Fig. 1. Lancelot Blondeel, Les sept joies de Marie  © IRPA-KIK, Bruxelles, X118445.

Attribué à Lancelot Blondeel (en collaboration avec Pierre Pourbus ?)

Vers 1545-1550

Peinture sur panneau

134 x 104 cm

Cathédrale Notre-Dame, Tournai

Propriété du Chapitre cathédral, Tournai

Classé le 9 juin 2010 – M.B. 26 octobre 2010

L’œuvre de Lancelot Blondeel et Pierre Pourbus, considérée comme majeure pour le XVIe siècle, met en scène la dévotion populaire liée aux événements de la vie de la Vierge Marie submergée par des éléments architecturaux massifs[1]. C’est d’ailleurs sur la représentation de cette architecture que se basèrent sans doute les historiens d’art afin d’attribuer la composition au brugeois Lancelot Blondeel[2]. Il est vrai que ce peintre est  connu pour être « très habile dans l’architecture» comme le rappelle Carel Van Mander dans sa célèbre Histoire de la vie des peintres[3]. En outre, si l’on compare l’œuvre de Tournai à la Notre Dame à l’Enfant entourée de Saint Luc et Saint Gilles conservée la cathédrale Saint Sauveur de Bruges[4], nous retrouvons ce même goût pour une architecture en symétrie axiale verticale au centre de l’œuvre ; pour un décor luxuriant et pour une mise en retrait de la scène iconographie au profit d’une ouverture en arc de triomphe au centre bas de l’œuvre. Pour autant, cette œuvre qui ne proviendrait pas de l’ancien mobilier tournaisien selon le chanoine Joseph Warichez en 1934-35[5] bien que Jean-Auguste Druon Cardinael l’attribuait à Jean Cousin dans son Calendrier Tournaisien quelque cent-soixante ans plus tôt, 1775[6], fut rendue au gendre de Blondeel, Pierre Pourbus[7], à la moitié du siècle dernier par Paul Eecklout[8] puis, à sa suite, par Paul Huvenne[9]. Accordons nous à dire que l’œuvre est probablement l’une des toutes premières peinte par Pierre Pourbus alors en formation dans l’atelier de Blondeel. Il s’agirait donc selon toute vraisemblance d’une œuvre collaborative exceptionnelle.

   

Fig. 2. Lancelot Blondeel, Les sept joies de Marie © IRPA-KIK, Bruxelles, X128222, X128224, X128227, X128228.
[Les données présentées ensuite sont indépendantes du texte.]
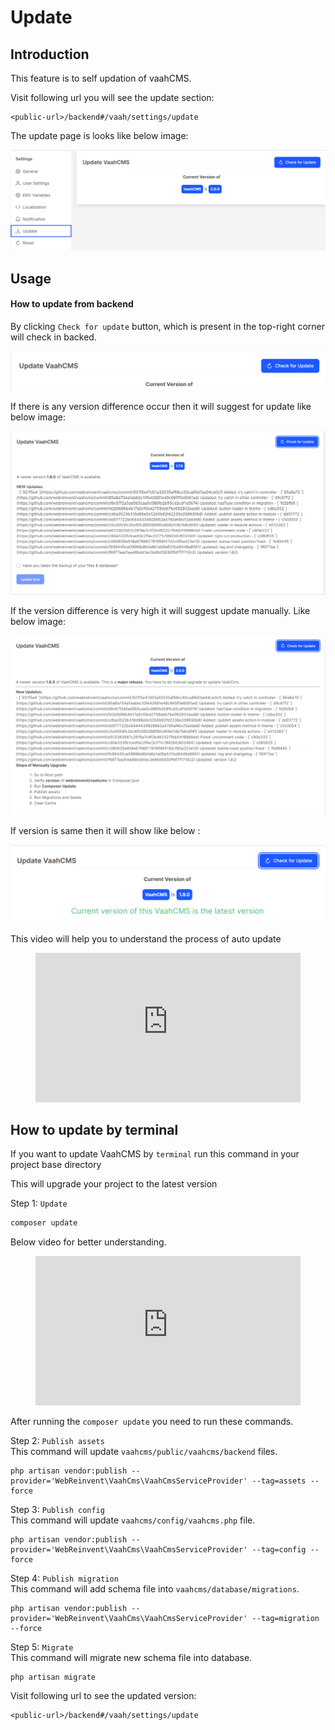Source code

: # Update


## Introduction

This feature is to self updation of vaahCMS. 

Visit following url you will see the update section:
```http request
<public-url>/backend#/vaah/settings/update
```
The update page is looks like below image:

<img src="/images/update-setting-1.png">

## Usage

#### How to update from backend

By clicking `Check for update` button, which is present in the top-right corner will check in backed.

<img src="/images/update-setting-2.png">

If there is any version difference occur then it will suggest for update like below image:

<img src="/images/update-setting-3.png">

If the version difference is very high it will suggest update manually. Like below image:

<img src="/images/update-setting-4.png">

If version is same then it will show like below :

<img src="/images/update-setting-5.png">

This video will help you to understand the process of auto update

<figure>
  <iframe src="https://www.youtube.com/embed/aZts_CivHUg" frameborder="0" allowfullscreen="true" style="width: 100%; aspect-ratio: 16/9;"> </iframe>
</figure>

## How to update by terminal

If you want to update VaahCMS by `terminal` run this command in your project base directory 

This will upgrade your project to the latest version

Step 1: `Update`
```sh
composer update 
```

Below video for better understanding.

<figure>
  <iframe src="https://www.youtube.com/embed/TCg8KCwwmAs" frameborder="0" allowfullscreen="true" style="width: 100%; aspect-ratio: 16/9;"> </iframe>
</figure>

After running the `composer update` you need to run these commands.

Step 2: `Publish assets`   
This command will update `vaahcms/public/vaahcms/backend` files. 
```shell script
php artisan vendor:publish --provider='WebReinvent\VaahCms\VaahCmsServiceProvider' --tag=assets --force
```
Step 3: `Publish config`   
This command will update `vaahcms/config/vaahcms.php` file.
```shell script
php artisan vendor:publish --provider='WebReinvent\VaahCms\VaahCmsServiceProvider' --tag=config --force

```
Step 4: `Publish migration`   
This command will add schema file into `vaahcms/database/migrations`. 
```shell script
php artisan vendor:publish --provider='WebReinvent\VaahCms\VaahCmsServiceProvider' --tag=migration --force

```
Step 5: `Migrate`   
This command will migrate new schema file into database.
```shell script
php artisan migrate

```

Visit following url to see the updated version:
```http request
<public-url>/backend#/vaah/settings/update
```




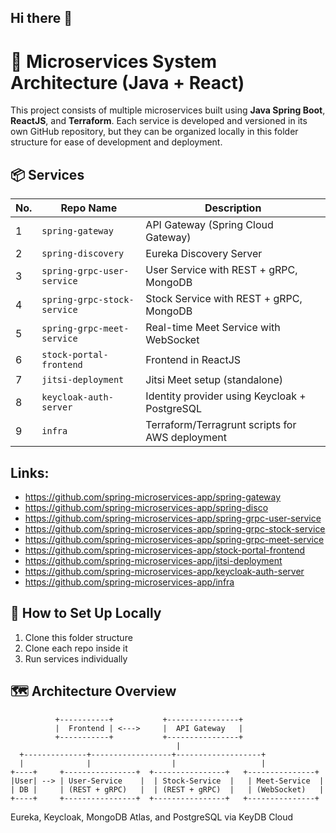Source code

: ## Hi there 👋

# 🧱 Microservices System Architecture (Java + React)

This project consists of multiple microservices built using **Java Spring Boot**, **ReactJS**, and **Terraform**. Each service is developed and versioned in its own GitHub repository, but they can be organized locally in this folder structure for ease of development and deployment.

## 📦 Services

|No.| Repo Name                   | Description                                      |
|---|-----------------------------|--------------------------------------------------|
| 1 | `spring-gateway`            | API Gateway (Spring Cloud Gateway)               |
| 2 | `spring-discovery`          | Eureka Discovery Server                          |
| 3 | `spring-grpc-user-service`  | User Service with REST + gRPC, MongoDB           |
| 4 | `spring-grpc-stock-service` | Stock Service with REST + gRPC, MongoDB          |
| 5 | `spring-grpc-meet-service`  | Real-time Meet Service with WebSocket            |
| 6 | `stock-portal-frontend`     | Frontend in ReactJS                              |
| 7 | `jitsi-deployment`          | Jitsi Meet setup (standalone)                    |
| 8 | `keycloak-auth-server`      | Identity provider using Keycloak + PostgreSQL    |
| 9 | `infra`                     | Terraform/Terragrunt scripts for AWS deployment  |

## Links:
- https://github.com/spring-microservices-app/spring-gateway
- https://github.com/spring-microservices-app/spring-disco
- https://github.com/spring-microservices-app/spring-grpc-user-service
- https://github.com/spring-microservices-app/spring-grpc-stock-service
- https://github.com/spring-microservices-app/spring-grpc-meet-service
- https://github.com/spring-microservices-app/stock-portal-frontend
- https://github.com/spring-microservices-app/jitsi-deployment
- https://github.com/spring-microservices-app/keycloak-auth-server
- https://github.com/spring-microservices-app/infra

## 🔧 How to Set Up Locally

1. Clone this folder structure
2. Clone each repo inside it
3. Run services individually

## 🗺️ Architecture Overview

```plaintext
          +-----------+           +----------------+
          |  Frontend | <--->     |  API Gateway   |
          +-----------+           +----------------+
                                     |
  +--------------+------------------+-------------------+
  |              |                  |                   |
+----+     +----------------+  +----------------+   +---------------+
|User| --> | User-Service    |  | Stock-Service  |   | Meet-Service  |
| DB |     | (REST + gRPC)   |  | (REST + gRPC)  |   | (WebSocket)   |
+----+     +----------------+  +----------------+   +---------------+
```
Eureka, Keycloak, MongoDB Atlas, and PostgreSQL via KeyDB Cloud
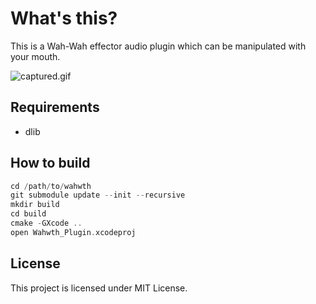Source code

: # What's this?

This is a Wah-Wah effector audio plugin which can be manipulated with your mouth.

![captured.gif](https://user-images.githubusercontent.com/359226/82833785-0ddfba00-9efa-11ea-8d9e-ca701dbfb370.gif)


## Requirements

* dlib

## How to build

```cpp
cd /path/to/wahwth
git submodule update --init --recursive
mkdir build
cd build
cmake -GXcode ..
open Wahwth_Plugin.xcodeproj
```

## License

This project is licensed under MIT License.

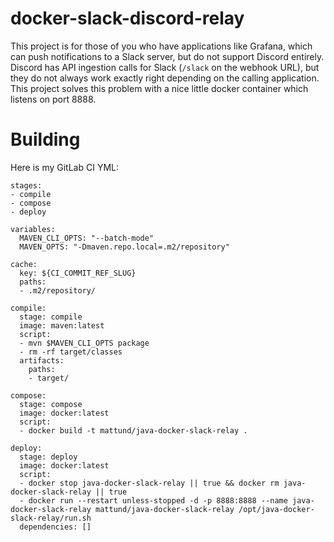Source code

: # docker-slack-discord-relay

This project is for those of you who have applications like Grafana, which can push notifications to a Slack server, but do not support Discord entirely.  Discord has API ingestion calls for Slack (`/slack` on the webhook URL), but they do not always work exactly right depending on the calling application.  This project solves this problem with a nice little docker container which listens on port 8888.

# Building

Here is my GitLab CI YML:

```
stages:
- compile
- compose
- deploy

variables:
  MAVEN_CLI_OPTS: "--batch-mode"
  MAVEN_OPTS: "-Dmaven.repo.local=.m2/repository"

cache:
  key: ${CI_COMMIT_REF_SLUG}
  paths:
  - .m2/repository/

compile:
  stage: compile
  image: maven:latest
  script:
  - mvn $MAVEN_CLI_OPTS package
  - rm -rf target/classes
  artifacts:
    paths:
    - target/

compose:
  stage: compose
  image: docker:latest
  script:
  - docker build -t mattund/java-docker-slack-relay .

deploy:
  stage: deploy
  image: docker:latest
  script:
  - docker stop java-docker-slack-relay || true && docker rm java-docker-slack-relay || true
  - docker run --restart unless-stopped -d -p 8888:8888 --name java-docker-slack-relay mattund/java-docker-slack-relay /opt/java-docker-slack-relay/run.sh
  dependencies: []
```
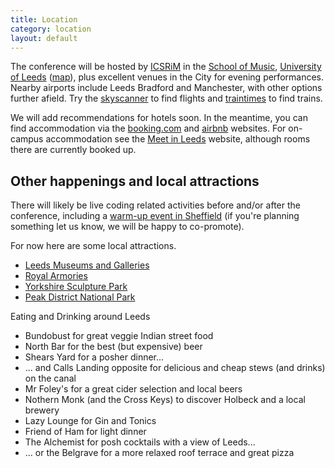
 ```yaml
---
title: Location
category: location
layout: default
---
```


The conference will be hosted by [ICSRiM](http://icsrim.leeds.ac.uk/) in the [School of Music](http://music.leeds.ac.uk/),
[University of Leeds](http://www.leeds.ac.uk/) ([map](http://www.openstreetmap.org/way/84656158#map=16/53.8062/-1.5532)), plus excellent venues in the City for evening performances. Nearby airports include Leeds Bradford and
Manchester, with other options further afield. Try the
[skyscanner](http://www.skyscanner.net/ "SkyScanner") to find flights
and [traintimes](http://traintimes.org.uk/ "TrainTimes") to find
trains.

We will add recommendations for hotels soon. In the meantime, you can find accommodation via the [booking.com](http://booking.com) and [airbnb](https://www.airbnb.co.uk/) websites. For on-campus accommodation see the [Meet in Leeds](http://www.meetinleeds.co.uk/short-breaks-at-university-of-leeds) website, although rooms there are currently booked up.

## Other happenings and local attractions

There will likely be live coding related activities before and/or
after the conference, including a [warm-up event in
Sheffield](https://www.facebook.com/events/1421854724792689/) (if
you're planning something let us know, we will be happy to
co-promote).

For now here are some local attractions.

* [Leeds Museums and Galleries](http://www.leeds.gov.uk/museumsandgalleries/Pages/default.aspx)
* [Royal Armories](http://www.royalarmouries.org/)
* [Yorkshire Sculpture Park](http://www.ysp.co.uk/)
* [Peak District National Park](http://www.peakdistrict.gov.uk/)

Eating and Drinking around Leeds

* Bundobust for great veggie Indian street food
* North Bar for the best (but expensive) beer
* Shears Yard for a posher dinner...
* ... and Calls Landing opposite for delicious and cheap stews (and drinks) on the canal
* Mr Foley's for a great cider selection and local beers
* Nothern Monk (and the Cross Keys) to discover Holbeck and a local brewery
* Lazy Lounge for Gin and Tonics
* Friend of Ham for light dinner
* The Alchemist for posh cocktails with a view of Leeds...
* ... or the Belgrave for a more relaxed roof terrace and great pizza
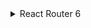 <details>
<summary>React Router 6</summary>

main.jsx

```js
// - createBrowserRouter and add routes, elements, errorPage...
// - createBrowserRouter
```

routes/root.jsx

```js
// - routes/root.jsx

// - display nested route: add
// <div id="detail">
//         <Outlet />
//       </div>

// - use <Link> to prevent page reloading

// - or replace by loader logic

// - formdata

// - loader / action

// - redirect

// - urlSearchParams.get("queryDataId")

// - onSubmit / useState / useEffect

// - fetcher > optimisticUI;

// - catching error

// - pathless routes

// - browserRoutesFromElements
```

routes/customPage.jsx

```js
// div
```

</details>
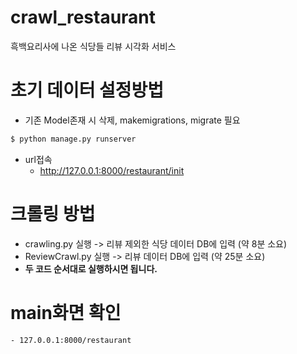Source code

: # crawl_restaurant
흑백요리사에 나온 식당들 리뷰 시각화 서비스


# 초기 데이터 설정방법
- 기존 Model존재 시 삭제, makemigrations, migrate 필요
```sh
$ python manage.py runserver
```
- url접속
    - http://127.0.0.1:8000/restaurant/init
 
# 크롤링 방법
- crawling.py 실행 -> 리뷰 제외한 식당 데이터 DB에 입력 (약 8분 소요)
- ReviewCrawl.py 실행 -> 리뷰 데이터 DB에 입력 (약 25분 소요)
- **두 코드 순서대로 실행하시면 됩니다.**

# main화면 확인
    - 127.0.0.1:8000/restaurant
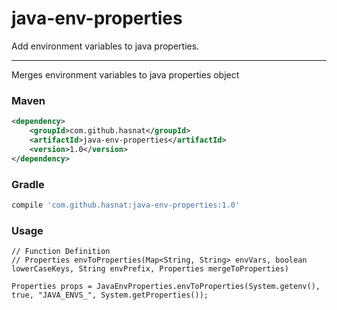 # java-env-properties
Add environment variables to java properties.

---
Merges environment variables to java properties object

### Maven

```xml
<dependency>
    <groupId>com.github.hasnat</groupId>
    <artifactId>java-env-properties</artifactId>
    <version>1.0</version>
</dependency>
```

### Gradle

```groovy
compile 'com.github.hasnat:java-env-properties:1.0'
```

### Usage
```
// Function Definition
// Properties envToProperties(Map<String, String> envVars, boolean lowerCaseKeys, String envPrefix, Properties mergeToProperties)

Properties props = JavaEnvProperties.envToProperties(System.getenv(), true, "JAVA_ENVS_", System.getProperties());
```
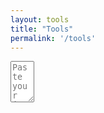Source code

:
 ```yaml
---
layout: tools
title: "Tools"
permalink: '/tools'
---
```

<script src="https://ajax.googleapis.com/ajax/libs/jquery/3.5.1/jquery.min.js"></script>
<link href="{{ base.url | prepend: site.url }}/assets/css/json-viewer.css" rel="stylesheet" />
<script src="{{ base.url | prepend: site.url }}/assets/libs/json-viewer.js"></script>


<textarea id="jsonText" name="jsonText"
          rows="4" cols="2" placeholder="Paste your json here!">
</textarea>

<pre id="json-renderer"></pre>

<script>
// self executing function here
    $('#json-renderer').hide();
    (()=> {
        
        $('#jsonText').on('input', ()=> {
            let data = JSON.parse($('#jsonText').val());
            if(data.length>0){
                $('#json-renderer').jsonViewer(data);
                $('#json-renderer').show();
            } else $('#json-renderer').hide();
                
        });

        
    })();
</script>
Bien que perdues dans ce faste architectural, les sept joies de la Vierge sont bel bien toutes représentées :  Annonciation et Visitation de part et d’autre de l’arche au bas de la composition qui s’ouvre sur un large paysage en perspective mettant en scène la Nativité, l’Adoration des Mages et l’Assomption ; tandis que la partie supérieure présente le Christ ressuscité apparaissant à Marie et la Pentecôte. Ainsi placées, les différentes scènes se déroulent au sein de la même et grandiose architecture anguleuse et symétrique mis en avant par un puissance clair obscure. Réalisée dans des tons de beige, de rouge et de gris bleuté, la composition fait, comme le veut la période artistique, la part belle aux nombreux puttos apportant des fruits ou tenant nonchalamment une guirlande de fleurs composée tout au plus de quelques discrets festons.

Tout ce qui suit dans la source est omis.